_What the task requires_. These records must be written out again exactly.

*** Entries shown ***

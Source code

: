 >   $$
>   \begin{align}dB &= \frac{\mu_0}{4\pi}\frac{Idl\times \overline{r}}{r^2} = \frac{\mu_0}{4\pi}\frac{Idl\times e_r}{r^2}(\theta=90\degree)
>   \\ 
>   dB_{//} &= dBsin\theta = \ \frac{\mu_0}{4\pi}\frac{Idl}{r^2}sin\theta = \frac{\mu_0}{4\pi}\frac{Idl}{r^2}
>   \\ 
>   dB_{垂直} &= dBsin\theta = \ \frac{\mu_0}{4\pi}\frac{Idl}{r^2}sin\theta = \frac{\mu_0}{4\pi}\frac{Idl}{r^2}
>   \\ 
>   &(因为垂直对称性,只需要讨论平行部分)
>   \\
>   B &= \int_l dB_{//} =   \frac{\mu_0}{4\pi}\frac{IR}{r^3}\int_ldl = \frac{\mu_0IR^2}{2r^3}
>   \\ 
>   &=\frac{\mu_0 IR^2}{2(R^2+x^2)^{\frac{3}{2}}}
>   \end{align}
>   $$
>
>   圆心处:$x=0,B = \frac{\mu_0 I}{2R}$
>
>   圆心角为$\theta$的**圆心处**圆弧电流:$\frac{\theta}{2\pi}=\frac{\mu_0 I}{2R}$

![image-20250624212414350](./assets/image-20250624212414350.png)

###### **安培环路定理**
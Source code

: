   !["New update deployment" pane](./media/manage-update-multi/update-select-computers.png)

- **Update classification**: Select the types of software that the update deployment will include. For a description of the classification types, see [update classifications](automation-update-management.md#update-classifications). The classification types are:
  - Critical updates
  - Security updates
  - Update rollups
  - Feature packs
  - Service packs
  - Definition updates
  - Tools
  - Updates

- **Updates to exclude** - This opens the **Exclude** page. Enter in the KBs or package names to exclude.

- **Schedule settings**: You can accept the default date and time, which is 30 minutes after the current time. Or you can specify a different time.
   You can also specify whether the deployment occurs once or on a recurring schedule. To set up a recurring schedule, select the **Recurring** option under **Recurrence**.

*** End of Entries shown ***

_Task result_.
Source code

: >   $$
>   \begin{align}dB &= \frac{\mu_0}{4\pi}\frac{Idl\times \overline{r}}{r^2} = \frac{\mu_0}{4\pi}\frac{Idl\times e_r}{r^2}(\theta=90\degree)
>   \\ 
>   dB_{//} &= dBsin\theta = \ \frac{\mu_0}{4\pi}\frac{Idl}{r^2}sin\theta = \frac{\mu_0}{4\pi}\frac{Idl}{r^2}
>   \\ 
>   dB_{垂直} &= dBsin\theta = \ \frac{\mu_0}{4\pi}\frac{Idl}{r^2}sin\theta = \frac{\mu_0}{4\pi}\frac{Idl}{r^2}
>   \\ 
>   &(因为垂直对称性,只需要讨论平行部分)
>   \\
>   B &= \int_l dB_{//} =   \frac{\mu_0}{4\pi}\frac{IR}{r^3}\int_ldl = \frac{\mu_0IR^2}{2r^3}
>   \\ 
>   &=\frac{\mu_0 IR^2}{2(R^2+x^2)^{\frac{3}{2}}}
>   \end{align}
>   $$
>
>   圆心处:$x=0,B = \frac{\mu_0 I}{2R}$
>
>   圆心角为$\theta$的**圆心处**圆弧电流:$\frac{\theta}{2\pi}=\frac{\mu_0 I}{2R}$

![image-20250624212414350](./assets/image-20250624212414350.png)

###### **安培环路定理**
Source code

:   !["New update deployment" pane](./media/manage-update-multi/update-select-computers.png)

- **Update classification**: Select the types of software that the update deployment will include. For a description of the classification types, see [update classifications](automation-update-management.md#update-classifications). The classification types are:
  - Critical updates
  - Security updates
  - Update rollups
  - Feature packs
  - Service packs
  - Definition updates
  - Tools
  - Updates

- **Updates to exclude** - This opens the **Exclude** page. Enter in the KBs or package names to exclude.

- **Schedule settings**: You can accept the default date and time, which is 30 minutes after the current time. Or you can specify a different time.
   You can also specify whether the deployment occurs once or on a recurring schedule. To set up a recurring schedule, select the **Recurring** option under **Recurrence**.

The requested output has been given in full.